Today I bought my own tombstone.
No, I’m not ill. I haven’t felt better in years, but recently I updated my will, and my lawyer suggested that I get my end-of-life affairs in order. She referred me to a local funeral home.
“Now, do you have a cemetery plot?” the funeral director asked, going down a checklist he had had me download.
“Well, sort of,” I said.
“How do you sort of have a cemetery plot?” he said.
I explained that my mother’s family homesteaded in western Iowa. They experienced the first white settler death in the area, so they sectioned off part of their farm, had a priest bless it, and from then on, the strip of land became “The Sacred Heart Catholic Cemetery.”
My great aunt Julia, who died in her youth, occupied the first plot, her grave marked with a small, plain, white stone with only her first name engraved on the top. A larger white granite family headstone rose up out of the flatland, assuming center stage. The names and birth and death dates of my great-grandparents and Julia are engraved on the family stone, then the markers of their nine other children filled in the surrounding spaces.
In childhood, I walked that land with my grandmother, over and over again. We put flowers on our relatives’ graves on Memorial Day. We stopped, crossed ourselves, and knelt down in prayer at the family gravestones. My grandmother named each of the relatives. “Here’s my brother Jim. And here’s Bob,” she said, confusing me, the stone reading Fred. “He loved birds and knew their calls, so we called Fred bobwhite, then just Bob.
“And here’s where I will eventually be,” my grandmother indicated the tombstone LYNCH and the space next to my grandfather who was the latest addition to the cemetery. And there’s enough room here for anyone else who would like a plot.”
My mother was eventually buried next to her parents, and my brother found his final resting place a few paces down the line, closer to the railroad cut with its few remnants of original tallgrass prairie, the bright blue clear horizon stretching for miles above him.
“Well, I think I’ve got a plot between my mother and brother,” I told the funeral director.
“But you don’t know?”
When my mother died, I had gone to the priest to secure my mother’s plot. He had pulled out a piece of paper, faded and yellowed, the corners eaten off by mice, the plots penciled in in a scramble of unintelligible markings.
“Hard to know who is where,” the priest muttered. “We’ll bury your mother next to her parents and hope for the best.”
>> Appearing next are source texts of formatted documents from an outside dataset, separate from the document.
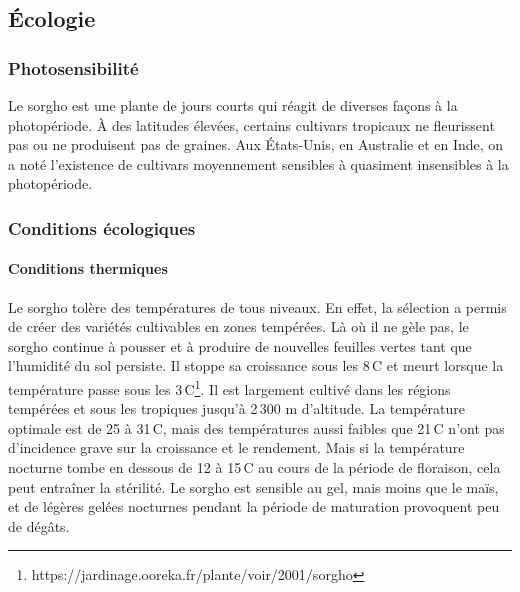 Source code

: \documentclass[a4paper,11pt]{article}
\begin{document}
\subsection{Écologie}

\subsubsection{Photosensibilité}

Le sorgho est une plante de jours courts qui réagit de diverses façons
à la photopériode. À des latitudes élevées, certains cultivars
tropicaux ne fleurissent pas ou ne produisent pas de graines. Aux
États-Unis, en Australie et en Inde, on a noté l’existence de
cultivars moyennement sensibles à quasiment insensibles à la
photopériode\cite{BARRO_KONDOMBO_2010}.

\subsubsection{Conditions écologiques}

\paragraph{Conditions thermiques} Le sorgho tolère des températures de
tous niveaux. En effet, la sélection a permis de créer des variétés
cultivables en zones tempérées. Là où il ne gèle pas, le sorgho
continue à pousser et à produire de nouvelles feuilles vertes tant que
l’humidité du sol persiste. Il stoppe sa croissance sous les
8\,\degree{}C et meurt lorsque la température passe sous les
3\,\degree{}C\footnote{https://jardinage.ooreka.fr/plante/voir/2001/sorgho}. Il
est largement cultivé dans les régions tempérées et sous les tropiques
jusqu’à 2\,300 m d’altitude. La température optimale est de 25 à
31\,\degree{}C, mais des températures aussi faibles que 21\,\degree{}C
n’ont pas d’incidence grave sur la croissance et le rendement. Mais si
la température nocturne tombe en dessous de 12 à 15\,\degree{}C au
cours de la période de floraison, cela peut entraîner la stérilité. Le
sorgho est sensible au gel, mais moins que le maïs, et de légères
gelées nocturnes pendant la période de maturation provoquent peu de
dégâts\cite{BARRO_KONDOMBO_2010}.
\end{document}
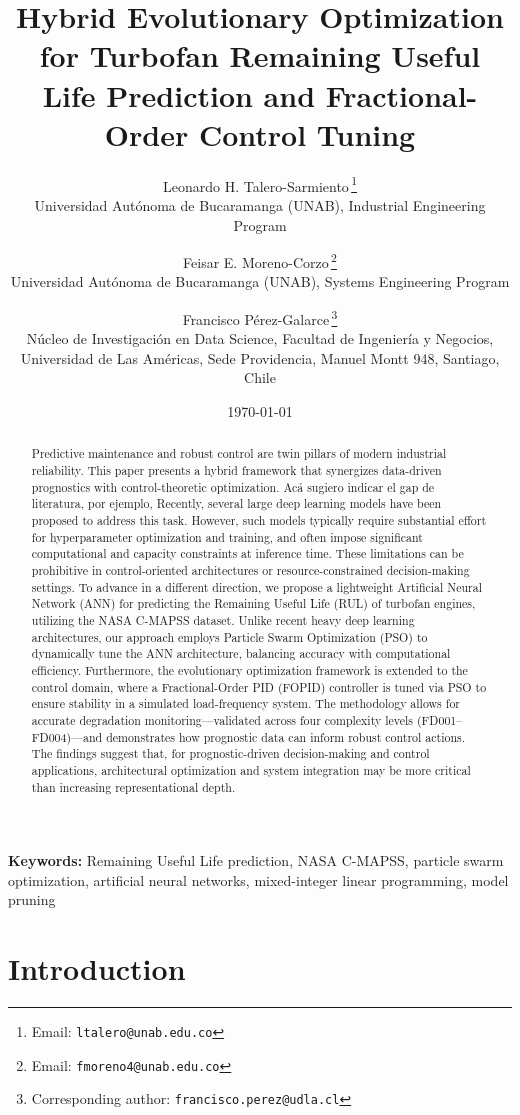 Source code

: \documentclass[12pt, a4paper]{article}
\title{Hybrid Evolutionary Optimization for Turbofan Remaining Useful Life Prediction and Fractional-Order Control Tuning}
\author{
Leonardo H. Talero-Sarmiento\,\orcidlink{0000-0002-4129-9163}\thanks{Email: \texttt{ltalero@unab.edu.co}} \\
\small Universidad Autónoma de Bucaramanga (UNAB), Industrial Engineering Program
\and
Feisar E. Moreno-Corzo\,\orcidlink{0000-0002-5007-3422}\thanks{Email: \texttt{fmoreno4@unab.edu.co}} \\
\small Universidad Autónoma de Bucaramanga (UNAB), Systems Engineering Program
\and
Francisco Pérez-Galarce\,\orcidlink{0000-0002-6921-298X}\thanks{Corresponding author: \texttt{francisco.perez@udla.cl}} \\
\small Núcleo de Investigación en Data Science, Facultad de Ingeniería y Negocios, \\
\small Universidad de Las Américas, Sede Providencia, Manuel Montt 948, Santiago, Chile
}
\date{\today}
\begin{document}
\maketitle

\begin{abstract}
Predictive maintenance and robust control are twin pillars of modern industrial reliability. This paper presents a hybrid framework that synergizes data-driven prognostics with control-theoretic optimization. \color{red} Acá sugiero indicar el gap de literatura, por ejemplo, Recently, several large deep learning models have been proposed to address this task. However, such models typically require substantial effort for hyperparameter optimization and training, and often impose significant computational and capacity constraints at inference time. These limitations can be prohibitive in control-oriented architectures or resource-constrained decision-making settings.  To advance in a different direction, \color{black} we propose a lightweight Artificial Neural Network (ANN) for predicting the Remaining Useful Life (RUL) of turbofan engines, utilizing the NASA C-MAPSS dataset. Unlike recent heavy deep learning architectures, our approach employs Particle Swarm Optimization (PSO) to dynamically tune the ANN architecture, balancing accuracy with computational efficiency. Furthermore, the evolutionary optimization framework is extended to the control domain, where a Fractional-Order PID (FOPID) controller is tuned via PSO to ensure stability in a simulated load-frequency system. The methodology allows for accurate degradation monitoring—validated across four complexity levels (FD001--FD004)—and demonstrates how prognostic data can inform robust control actions. The findings suggest that, for prognostic-driven decision-making and control applications, architectural optimization and system integration may be more critical than increasing representational depth.
\end{abstract}
\noindent\textbf{Keywords:} Remaining Useful Life prediction, NASA C-MAPSS, particle swarm optimization, artificial neural networks, mixed-integer linear programming, model pruning

\section{Introduction}
\end{document}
The best didn’t happen. On the morning of my mother’s funeral, the gravedigger called me, just a couple of hours before the service. “Did you ever have another sibling?” he asked.
“No, just two brothers.”
“Maybe someone who died young?”
“No, that would be my Aunt Julia.”
“Someone more your age?”
“What’s happened?
Well, the digger had hit another coffin in my mother’s plot, an unmarked casket of a child. I didn’t know what to say, but an ingenious and practical Midwestern decision was finally made to dig a bigger hole, placing the unknown child’s coffin at my mother’s feet.
“Oh, there’s plenty of room for both of them,” the gravedigger said.
“There are lots of pioneer cemeteries just like that,” the funeral director finally said. “If you want to be buried there, the best thing you can do is buy your own tombstone, and stake your claim.”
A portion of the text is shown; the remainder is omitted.